I recommend that you look for opportunities to leverage the apparent emergency nature of the sales-driven events into requests for additional resources. Do a good job husbanding these resources and once the emergency is over you can apply them to future development projects.

  • 3
    No, sales teams selling something that developers can't deliver is neither normal, nor sustainable. It's one thing to shift focus / reprioritise based on sales demands and it's another to constantly lie to your customers. The former must be done with dev lead input, the latter is driving company into the grave.
    – Mavrik
    Commented Jun 28, 2019 at 3:20
  • @Mavrik: You have mendaciously substituted "something that developers can't deliver" for the actual topic under discussion, which is "something that developers don't have yet". Commented Jun 28, 2019 at 3:49
  • 2
    Yes, that's because developers need to be consulted so the difference between "can't deliver" and "don't have yet" can be resolved. It seems that there's a breakdown of corporate communication on that channel. Unfortunately very common, but still very damaging.
    – Mavrik
    Commented Jun 28, 2019 at 6:44
  • @Mavrik: You're right that it's not a sustainable or normal business practice. But it's also not something that the developers should be fixing. They can only alert those responsible for making those decisions. If management wishes to lie to the customers (or they let Sales do so), that's their decision. Especially when it reaches a point of willful lying, not just because management is unaware, you can't do anything about it as a developer. You have the same choice that you always had: work at the company or don't.
    – Flater
    Commented Jun 28, 2019 at 14:10

Schedule a meeting with the CTO,CEO, and head of sales.

Come to the meeting with hard facts. Dates, requirements, cost the company for delays etc.

Lay it all out, and then request some definitive direction as to how these kinds of things should handled in the future.

Either the the CTO, or CEO will put a stop to it and you are done, or if they side with sales, push to get an official policy on how to proceed.

If they side with sales, and you are not willing to work in the new policy rules, update your resume/cv and start looking to move on.


It's unfortunate but the point to emphasise is not that it's annoying or that your milestones need to be adjusted.
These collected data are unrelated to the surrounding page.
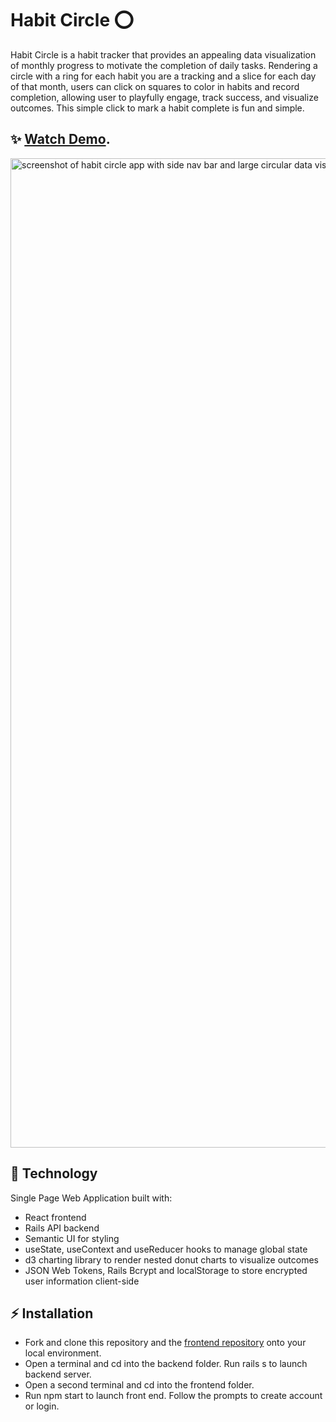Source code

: # Habit Circle ⭕️

Habit Circle is a habit tracker that provides an appealing data visualization of monthly progress to motivate the completion of daily tasks. Rendering a circle with a ring for each habit you are a tracking and a slice for each day of that month, users can click on squares to color in habits and record completion, allowing user to playfully engage, track success, and visualize outcomes. This simple click to mark a habit complete is fun and simple. 

## ✨ [Watch Demo](https://www.youtube.com/watch?v=GRaE4yxGVP0).

<img width="1583" alt="screenshot of habit circle app with side nav bar and large circular data visualization" src="https://user-images.githubusercontent.com/66394682/118742835-c511c700-b816-11eb-9f53-908bbdc985c0.png">

## 🚀 Technology
Single Page Web Application built with:
- React frontend
- Rails API backend
- Semantic UI for styling
- useState, useContext and useReducer hooks to manage global state
- d3 charting library to render nested donut charts to visualize outcomes
- JSON Web Tokens, Rails Bcrypt and localStorage to store encrypted user information client-side

## ⚡️ Installation
- Fork and clone this repository and the [frontend repository](https://github.com/abbiecoghlan/habit-circle-frontend) onto your local environment.
- Open a terminal and cd into the backend folder. Run rails s to launch backend server. 
- Open a second terminal and cd into the frontend folder.
- Run npm start to launch front end. Follow the prompts to create account or login. 
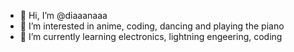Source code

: - 👋 Hi, I’m @diaaanaaa
- 👀 I’m interested in anime, coding, dancing and playing the piano
- 🌱 I’m currently learning electronics, lightning engeering, coding

<!---
diaaanaaa/diaaanaaa is a ✨ special ✨ repository because its `README.md` (this file) appears on your GitHub profile.
You can click the Preview link to take a look at your changes.
--->
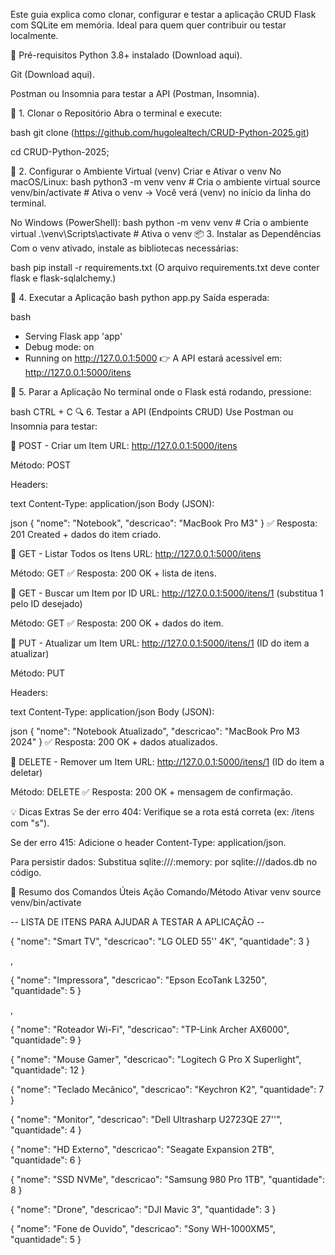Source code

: Este guia explica como clonar, configurar e testar a aplicação CRUD Flask com SQLite em memória. Ideal para quem quer contribuir ou testar localmente.

🔧 Pré-requisitos
Python 3.8+ instalado (Download aqui).

Git (Download aqui).

Postman ou Insomnia para testar a API (Postman, Insomnia).

🚀 1. Clonar o Repositório
Abra o terminal e execute:

bash
git clone (https://github.com/hugolealtech/CRUD-Python-2025.git)

cd CRUD-Python-2025;

🐍 2. Configurar o Ambiente Virtual (venv)
Criar e Ativar o venv
No macOS/Linux:
bash
python3 -m venv venv          # Cria o ambiente virtual
source venv/bin/activate      # Ativa o venv
→ Você verá (venv) no início da linha do terminal.

No Windows (PowerShell):
bash
python -m venv venv           # Cria o ambiente virtual
.\venv\Scripts\activate       # Ativa o venv
📦 3. Instalar as Dependências
Com o venv ativado, instale as bibliotecas necessárias:

bash
pip install -r requirements.txt
(O arquivo requirements.txt deve conter flask e flask-sqlalchemy.)

🚀 4. Executar a Aplicação
bash
python app.py
Saída esperada:

bash
* Serving Flask app 'app'
* Debug mode: on
* Running on http://127.0.0.1:5000
👉 A API estará acessível em: http://127.0.0.1:5000/itens

🛑 5. Parar a Aplicação
No terminal onde o Flask está rodando, pressione:

bash
CTRL + C
🔍 6. Testar a API (Endpoints CRUD)
Use Postman ou Insomnia para testar:

🔹 POST - Criar um Item
URL: http://127.0.0.1:5000/itens

Método: POST

Headers:

text
Content-Type: application/json
Body (JSON):

json
{
    "nome": "Notebook",
    "descricao": "MacBook Pro M3"
}
✅ Resposta: 201 Created + dados do item criado.

🔹 GET - Listar Todos os Itens
URL: http://127.0.0.1:5000/itens

Método: GET
✅ Resposta: 200 OK + lista de itens.

🔹 GET - Buscar um Item por ID
URL: http://127.0.0.1:5000/itens/1 (substitua 1 pelo ID desejado)

Método: GET
✅ Resposta: 200 OK + dados do item.

🔹 PUT - Atualizar um Item
URL: http://127.0.0.1:5000/itens/1 (ID do item a atualizar)

Método: PUT

Headers:

text
Content-Type: application/json
Body (JSON):

json
{
    "nome": "Notebook Atualizado",
    "descricao": "MacBook Pro M3 2024"
}
✅ Resposta: 200 OK + dados atualizados.

🔹 DELETE - Remover um Item
URL: http://127.0.0.1:5000/itens/1 (ID do item a deletar)

Método: DELETE
✅ Resposta: 200 OK + mensagem de confirmação.

💡 Dicas Extras
Se der erro 404: Verifique se a rota está correta (ex: /itens com "s").

Se der erro 415: Adicione o header Content-Type: application/json.

Para persistir dados: Substitua sqlite:///:memory: por sqlite:///dados.db no código.

📌 Resumo dos Comandos Úteis
Ação	Comando/Método
Ativar venv	source venv/bin/activate


-- LISTA DE ITENS PARA AJUDAR A TESTAR A APLICAÇÃO --

{
    "nome": "Smart TV",
    "descricao": "LG OLED 55'' 4K",
    "quantidade": 3
}

,


{
    "nome": "Impressora",
    "descricao": "Epson EcoTank L3250",
    "quantidade": 5
}

,

{
    "nome": "Roteador Wi-Fi",
    "descricao": "TP-Link Archer AX6000",
    "quantidade": 9
}



{
    "nome": "Mouse Gamer",
    "descricao": "Logitech G Pro X Superlight",
    "quantidade": 12
}


{
    "nome": "Teclado Mecânico",
    "descricao": "Keychron K2",
    "quantidade": 7
}


{
    "nome": "Monitor",
    "descricao": "Dell Ultrasharp U2723QE 27''",
    "quantidade": 4
}


{
    "nome": "HD Externo",
    "descricao": "Seagate Expansion 2TB",
    "quantidade": 6
}


{
    "nome": "SSD NVMe",
    "descricao": "Samsung 980 Pro 1TB",
    "quantidade": 8
}


{
    "nome": "Drone",
    "descricao": "DJI Mavic 3",
    "quantidade": 3
}


{
    "nome": "Fone de Ouvido",
    "descricao": "Sony WH-1000XM5",
    "quantidade": 5
}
I assume that CEO is aware of that and this is his current policy. Unfortunate but JUSTIFIED, however compromises are - by definition - tradeoffs: what you gain in one side is always paid somewhere else.

What you have to highlight, if it's true in your case, is that code quality will suffer if you need to constantly face unscheduled emergencies. Why?

  • Quick fixes often are patches to remove a symptom without removing the root cause of the problem.
  • Unscheduled features may do not fit well in the current architecture and if you're addressing an emergency then you often do not have the time to properly design and test something new.

Why it's bad?

  • If you do not address the root cause then you'll pile up more and more quick fixes.
  • You accumulate technical debt.

Which are the long term effects?

  • Developers are more stressed and dissatisfied, there is an higher risk of burn out and higher turnover. Productivity will fall.
  • Quality will decrease causing an exponential number of real bugs.
  • Because of tech debt it will take exponentially more time to deliver a new feature. In a couple of years what should take a week will take two (or more). With enough time the entropy will win.
  • Any estimation will progressively become less accurate, without reliable estimations there can't be any any business plan. Without a business plan the sales won't be able to do their job.

Now that you know what you're looking for, you're able to extrapolate actual numbers (or good approximations). Go to the CEO and explain the actual BUSINESS PROBLEM. Better if you can also present a viable procedure to address the unavoidable emergencies.

Note that the solution might also be to adopt a completely agile approach and do not schedule anything beyond a PI.